Zaky mengajak wartawan mengobrol dengannya di Seven Eleven di Jakarta Barat, Rabu (22/5/2013). Dia menceritakan soal kronologi kejadian pada Senin 6 Mei 2013 itu di kantor DPP PKS.
Saat itu, kata Zaky, dia diperiksa di gedung KPK sejak pukul 10.00 WIB sambil menjalani puasa. Pemeriksaan selesai sekitar pukul 20.00 WIB.
"Saya buka puasa minum air dingin.
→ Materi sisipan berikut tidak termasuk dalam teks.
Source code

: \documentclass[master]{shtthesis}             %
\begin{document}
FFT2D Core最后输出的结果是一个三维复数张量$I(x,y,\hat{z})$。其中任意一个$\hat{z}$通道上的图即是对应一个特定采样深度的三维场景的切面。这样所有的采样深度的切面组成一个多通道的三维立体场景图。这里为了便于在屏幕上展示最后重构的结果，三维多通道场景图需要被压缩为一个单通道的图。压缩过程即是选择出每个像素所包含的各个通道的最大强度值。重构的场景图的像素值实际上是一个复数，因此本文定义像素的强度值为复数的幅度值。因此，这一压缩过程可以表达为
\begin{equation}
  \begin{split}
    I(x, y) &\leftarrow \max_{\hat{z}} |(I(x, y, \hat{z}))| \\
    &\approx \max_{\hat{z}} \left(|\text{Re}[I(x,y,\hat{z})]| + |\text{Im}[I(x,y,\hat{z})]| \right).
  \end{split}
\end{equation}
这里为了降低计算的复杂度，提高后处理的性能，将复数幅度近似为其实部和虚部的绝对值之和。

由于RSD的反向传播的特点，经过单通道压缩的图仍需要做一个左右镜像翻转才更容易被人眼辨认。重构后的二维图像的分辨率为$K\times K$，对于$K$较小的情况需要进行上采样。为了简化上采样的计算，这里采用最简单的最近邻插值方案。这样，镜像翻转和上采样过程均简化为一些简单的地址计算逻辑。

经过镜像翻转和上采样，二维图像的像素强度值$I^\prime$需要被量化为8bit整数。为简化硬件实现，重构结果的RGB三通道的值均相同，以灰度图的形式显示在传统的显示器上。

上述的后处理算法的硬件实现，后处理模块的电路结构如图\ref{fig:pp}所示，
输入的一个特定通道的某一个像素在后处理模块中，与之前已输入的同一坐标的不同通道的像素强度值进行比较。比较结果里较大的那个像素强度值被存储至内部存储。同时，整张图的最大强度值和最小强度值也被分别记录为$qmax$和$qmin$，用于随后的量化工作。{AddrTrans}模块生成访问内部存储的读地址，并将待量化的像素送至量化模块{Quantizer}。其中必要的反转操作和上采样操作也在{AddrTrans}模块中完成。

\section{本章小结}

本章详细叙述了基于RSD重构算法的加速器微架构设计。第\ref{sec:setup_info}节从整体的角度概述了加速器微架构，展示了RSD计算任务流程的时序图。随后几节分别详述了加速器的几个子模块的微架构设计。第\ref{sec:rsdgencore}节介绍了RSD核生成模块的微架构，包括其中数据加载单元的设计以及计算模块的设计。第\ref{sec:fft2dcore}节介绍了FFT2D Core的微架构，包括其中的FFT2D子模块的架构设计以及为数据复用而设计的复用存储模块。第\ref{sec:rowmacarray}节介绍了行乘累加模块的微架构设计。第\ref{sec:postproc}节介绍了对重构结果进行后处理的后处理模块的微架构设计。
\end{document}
Langsung pusing, karena lelah juga sampai pukul 20.00 WIB," ujar Zaky.
Nah, ternyata pemeriksaan berlanjut dengan ajakan penyidik ke kantor DPP PKS. Kala itu, ada tiga mobil penyidik yang berangkat ke DPP PKS sambil membawa Zaky. Mereka tiba sekitar pukul 21.00 WIB.
"Langsung cari mobil. Awalnya cuma mau lihat, tapi mereka minta kunci, saya nggak tahu kunci di mana kan bukan saya yang pegang," jelasnya.
Zaky kemudian pergi mencari kunci di lantai 4 gedung DPP PKS. Karena lelah, dia pun akhirnya tertidur dan baru bangun keesokan harinya pukul 05.30 WIB.
"Lalu saya tanya satpam, katanya KPK sampai pukul 24.00 WIB malam. Pas turun, disegel mobilnya," jelas Zaky yang memakai jaket hitam ini.
"Saya nggak kabur kok," tegasnya.
KPK sebelumnya menyatakan Zaky kabur saat hendak diminta menunjukkan kunci. Dia juga beberapa kali tak datang memenuhi panggilan KPK sebagai saksi.